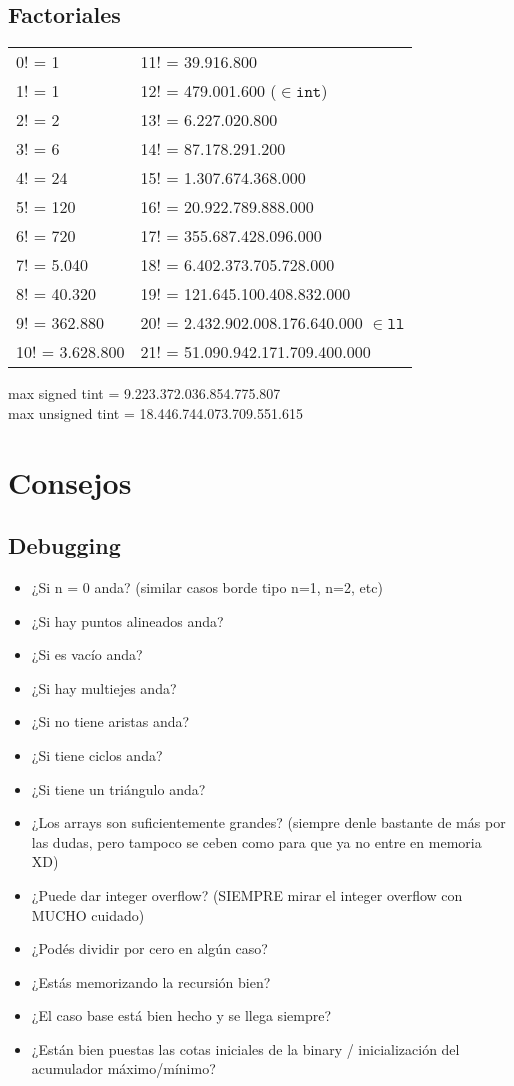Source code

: \documentclass{article}
\begin{document}
\begin{multicols*}{2}
\subsection{Factoriales}
\begin{tabular}{l|l}
0! =	1             & 11! = 39.916.800  \\
1! =	1             & 12! =	479.001.600	($\in \mathtt{int}$)\\
2! =	2             & 13! =	6.227.020.800	\\
3! =	6             & 14! =	87.178.291.200	\\
4! =	24            & 15! =	1.307.674.368.000	\\
5! =	120   			  & 16! =	20.922.789.888.000	\\
6! =	720           & 17! =	355.687.428.096.000	\\
7! =	5.040	        & 18! =	6.402.373.705.728.000	\\
8! =	40.320	      & 19! =	121.645.100.408.832.000	\\
9! =	362.880       & 20! =	2.432.902.008.176.640.000 $\in \mathtt{ll}$ \\
10! =	3.628.800     & 21! =	51.090.942.171.709.400.000
\end{tabular}

max signed tint = 9.223.372.036.854.775.807 \\
max unsigned tint = 18.446.744.073.709.551.615


\section{Consejos}
\subsection{Debugging}
\begin{itemize}
    \itemsep0em
\item ¿Si n = 0 anda? (similar casos borde tipo n=1, n=2, etc)
\item ¿Si hay puntos alineados anda?
\item ¿Si es vacío anda?
\item ¿Si hay multiejes anda?
\item ¿Si no tiene aristas anda?
\item ¿Si tiene ciclos anda?
\item ¿Si tiene un triángulo anda?

\item ¿Los arrays son suficientemente grandes? (siempre denle bastante de más por las dudas, pero tampoco se ceben como para que ya no entre en memoria XD)
\item ¿Puede dar integer overflow? (SIEMPRE mirar el integer overflow con MUCHO cuidado)
\item ¿Podés dividir por cero en algún caso?
\item ¿Estás memorizando la recursión bien?
\item ¿El caso base está bien hecho y se llega siempre?
\item ¿Están bien puestas las cotas iniciales de la binary / inicialización del acumulador máximo/mínimo?


\end{itemize}
\end{multicols*}
\end{document}
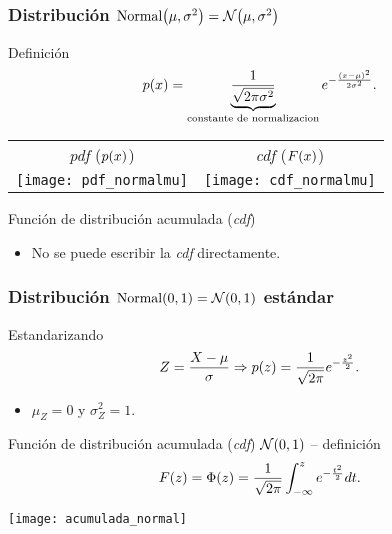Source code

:\documentclass[table]{beamer}
\begin{document}
\begin{frame}
    \frametitle{Distribución $\text{Normal} \parens{\mu, \sigma^{2}} = \normal{\mu}{\sigma^{2}}$}
    \begin{block}{Definición}
        \begin{equation*}
            \pdf{x} = \underbrace{\frac{1}{\sqrt{2 \pi \sigma^{2}}}}_{\text{constante de normalizacion}} e^{- \frac{\parens{x - \mu}^{2}}{2 \sigma^{2}}} .
        \end{equation*}
    \end{block}
    \begin{center}
        \begin{tabular}{cc}
            \emph{pdf} ($\pdf{x}$) & \emph{cdf} ($\FF{x}$) \\
            \texttt{[image: pdf\_normalmu]} &
            \texttt{[image: cdf\_normalmu]}
        \end{tabular}
    \end{center}
    \begin{block}{Función de distribución acumulada (\emph{cdf})}
        \begin{itemize}
            \item No se puede escribir la \emph{cdf} directamente.
        \end{itemize}
    \end{block}
\end{frame}

\begin{frame}
    \frametitle{Distribución $\text{Normal} \parens{0, 1} = \normal{0}{1}$ estándar}
    \begin{block}{Estandarizando}
        \begin{equation*}
            Z = \frac{X - \mu}{\sigma} \Rightarrow
            \pdf{z} = \frac{1}{\sqrt{2 \pi}} e^{- \frac{z^{2}}{2}} .
        \end{equation*}
        \begin{itemize}
            \item $\mu_{Z} = 0$ y $\sigma^{2}_{Z} = 1$.
        \end{itemize}
    \end{block}
    \begin{block}{Función de distribución acumulada (\emph{cdf}) $\normal{0}{1}$ -- definición}
        \begin{equation*}
            \FF{z} = \Phi \parens{z} = \frac{1}{\sqrt{2 \pi}} \int_{- \infty}^{z} e^{- \frac{t^{2}}{2}} d t .
        \end{equation*}
    \end{block}
    \begin{center}
        \texttt{[image: acumulada\_normal]}
    \end{center}
\end{frame}
\end{document}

____

### Problem details
Give the number of lines in the entries that include the string "sqrt", and nothing else.

### Answer box
3